_Source data_
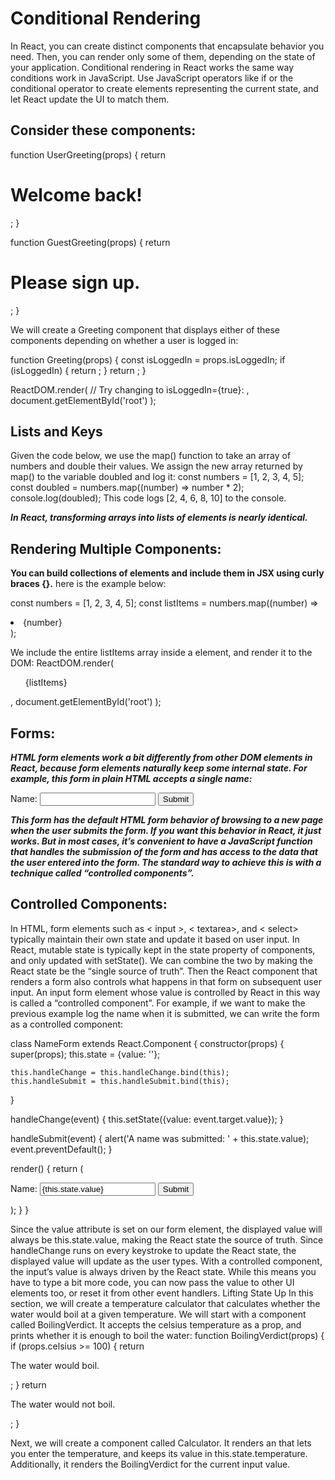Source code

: # Conditional Rendering
In React, you can create distinct components that encapsulate behavior you need. Then, you can render only some of them, depending on the state of your application.
Conditional rendering in React works the same way conditions work in JavaScript. Use JavaScript operators like if or the conditional operator to create elements representing the current state, and let React update the UI to match them.

## Consider these components:

function UserGreeting(props) {
  return <h1>Welcome back!</h1>;
}

function GuestGreeting(props) {
  return <h1>Please sign up.</h1>;
}

We will create a Greeting component that displays either of these components depending on whether a user is logged in:

function Greeting(props) {
  const isLoggedIn = props.isLoggedIn;
  if (isLoggedIn) {
    return <UserGreeting />;
  }
  return <GuestGreeting />;
}

ReactDOM.render(
  // Try changing to isLoggedIn={true}:
  <Greeting isLoggedIn={false} />,
  document.getElementById('root')
);

## Lists and Keys

Given the code below, we use the map() function to take an array of numbers and double their values.
We assign the new array returned by map() to the variable doubled and log it:
const numbers = [1, 2, 3, 4, 5];
const doubled = numbers.map((number) => number * 2);
console.log(doubled);
This code logs [2, 4, 6, 8, 10] to the console.

***In React, transforming arrays into lists of elements is nearly identical.***

## Rendering Multiple Components:
**You can build collections of elements and include them in JSX using curly braces {}.**
here is the example below:

const numbers = [1, 2, 3, 4, 5];
const listItems = numbers.map((number) =>
  <li>{number}</li>
);

We include the entire listItems array inside a
element, and render it to the DOM:
    ReactDOM.render(
      <ul>{listItems}</ul>,
      document.getElementById('root')
    );

## Forms:
***HTML form elements work a bit differently from other DOM elements in React, because form elements naturally keep some internal state. For example, this form in plain HTML accepts a single name:***

<form>
  <label>
    Name:
    <input type="text" name="name" />
  </label>
  <input type="submit" value="Submit" />
</form>

***This form has the default HTML form behavior of browsing to a new page when the user submits the form. If you want this behavior in React, it just works. But in most cases, it’s convenient to have a JavaScript function that handles the submission of the form and has access to the data that the user entered into the form. The standard way to achieve this is with a technique called “controlled components”.***

## Controlled Components:
In HTML, form elements such as < input >, < textarea>, and < select> typically maintain their own state and update it based on user input. In React, mutable state is typically kept in the state property of components, and only updated with setState().
We can combine the two by making the React state be the “single source of truth”. Then the React component that renders a form also controls what happens in that form on subsequent user input. An input form element whose value is controlled by React in this way is called a “controlled component”.
For example, if we want to make the previous example log the name when it is submitted, we can write the form as a controlled component:

class NameForm extends React.Component {
  constructor(props) {
    super(props);
    this.state = {value: ''};

    this.handleChange = this.handleChange.bind(this);
    this.handleSubmit = this.handleSubmit.bind(this);
  }

  handleChange(event) {
    this.setState({value: event.target.value});
  }

  handleSubmit(event) {
    alert('A name was submitted: ' + this.state.value);
    event.preventDefault();
  }

  render() {
    return (
      <form onSubmit={this.handleSubmit}>
        <label>
          Name:
          <input type="text" value={this.state.value} onChange={this.handleChange} />
        </label>
        <input type="submit" value="Submit" />
      </form>
    );
  }
}

Since the value attribute is set on our form element, the displayed value will always be this.state.value, making the React state the source of truth. Since handleChange runs on every keystroke to update the React state, the displayed value will update as the user types.
With a controlled component, the input’s value is always driven by the React state. While this means you have to type a bit more code, you can now pass the value to other UI elements too, or reset it from other event handlers.
Lifting State Up
In this section, we will create a temperature calculator that calculates whether the water would boil at a given temperature.
We will start with a component called BoilingVerdict. It accepts the celsius temperature as a prop, and prints whether it is enough to boil the water:
function BoilingVerdict(props) {
  if (props.celsius >= 100) {
    return <p>The water would boil.</p>;
  }
  return <p>The water would not boil.</p>;
}

Next, we will create a component called Calculator. It renders an that lets you enter the temperature, and keeps its value in this.state.temperature.
Additionally, it renders the BoilingVerdict for the current input value.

_Task details_
In your copy of the records above, include no pictures and match every line exactly.

_Final answer_
Source code

: # Conditional Rendering
In React, you can create distinct components that encapsulate behavior you need. Then, you can render only some of them, depending on the state of your application.
Conditional rendering in React works the same way conditions work in JavaScript. Use JavaScript operators like if or the conditional operator to create elements representing the current state, and let React update the UI to match them.

## Consider these components:

function UserGreeting(props) {
  return <h1>Welcome back!</h1>;
}

function GuestGreeting(props) {
  return <h1>Please sign up.</h1>;
}

We will create a Greeting component that displays either of these components depending on whether a user is logged in:

function Greeting(props) {
  const isLoggedIn = props.isLoggedIn;
  if (isLoggedIn) {
    return <UserGreeting />;
  }
  return <GuestGreeting />;
}

ReactDOM.render(
  // Try changing to isLoggedIn={true}:
  <Greeting isLoggedIn={false} />,
  document.getElementById('root')
);

## Lists and Keys

Given the code below, we use the map() function to take an array of numbers and double their values.
We assign the new array returned by map() to the variable doubled and log it:
const numbers = [1, 2, 3, 4, 5];
const doubled = numbers.map((number) => number * 2);
console.log(doubled);
This code logs [2, 4, 6, 8, 10] to the console.

***In React, transforming arrays into lists of elements is nearly identical.***

## Rendering Multiple Components:
**You can build collections of elements and include them in JSX using curly braces {}.**
here is the example below:

const numbers = [1, 2, 3, 4, 5];
const listItems = numbers.map((number) =>
  <li>{number}</li>
);

We include the entire listItems array inside a
element, and render it to the DOM:
    ReactDOM.render(
      <ul>{listItems}</ul>,
      document.getElementById('root')
    );

## Forms:
***HTML form elements work a bit differently from other DOM elements in React, because form elements naturally keep some internal state. For example, this form in plain HTML accepts a single name:***

<form>
  <label>
    Name:
    <input type="text" name="name" />
  </label>
  <input type="submit" value="Submit" />
</form>

***This form has the default HTML form behavior of browsing to a new page when the user submits the form. If you want this behavior in React, it just works. But in most cases, it’s convenient to have a JavaScript function that handles the submission of the form and has access to the data that the user entered into the form. The standard way to achieve this is with a technique called “controlled components”.***

## Controlled Components:
In HTML, form elements such as < input >, < textarea>, and < select> typically maintain their own state and update it based on user input. In React, mutable state is typically kept in the state property of components, and only updated with setState().
We can combine the two by making the React state be the “single source of truth”. Then the React component that renders a form also controls what happens in that form on subsequent user input. An input form element whose value is controlled by React in this way is called a “controlled component”.
For example, if we want to make the previous example log the name when it is submitted, we can write the form as a controlled component:

class NameForm extends React.Component {
  constructor(props) {
    super(props);
    this.state = {value: ''};

    this.handleChange = this.handleChange.bind(this);
    this.handleSubmit = this.handleSubmit.bind(this);
  }

  handleChange(event) {
    this.setState({value: event.target.value});
  }

  handleSubmit(event) {
    alert('A name was submitted: ' + this.state.value);
    event.preventDefault();
  }

  render() {
    return (
      <form onSubmit={this.handleSubmit}>
        <label>
          Name:
          <input type="text" value={this.state.value} onChange={this.handleChange} />
        </label>
        <input type="submit" value="Submit" />
      </form>
    );
  }
}

Since the value attribute is set on our form element, the displayed value will always be this.state.value, making the React state the source of truth. Since handleChange runs on every keystroke to update the React state, the displayed value will update as the user types.
With a controlled component, the input’s value is always driven by the React state. While this means you have to type a bit more code, you can now pass the value to other UI elements too, or reset it from other event handlers.
Lifting State Up
In this section, we will create a temperature calculator that calculates whether the water would boil at a given temperature.
We will start with a component called BoilingVerdict. It accepts the celsius temperature as a prop, and prints whether it is enough to boil the water:
function BoilingVerdict(props) {
  if (props.celsius >= 100) {
    return <p>The water would boil.</p>;
  }
  return <p>The water would not boil.</p>;
}

Next, we will create a component called Calculator. It renders an that lets you enter the temperature, and keeps its value in this.state.temperature.
Additionally, it renders the BoilingVerdict for the current input value.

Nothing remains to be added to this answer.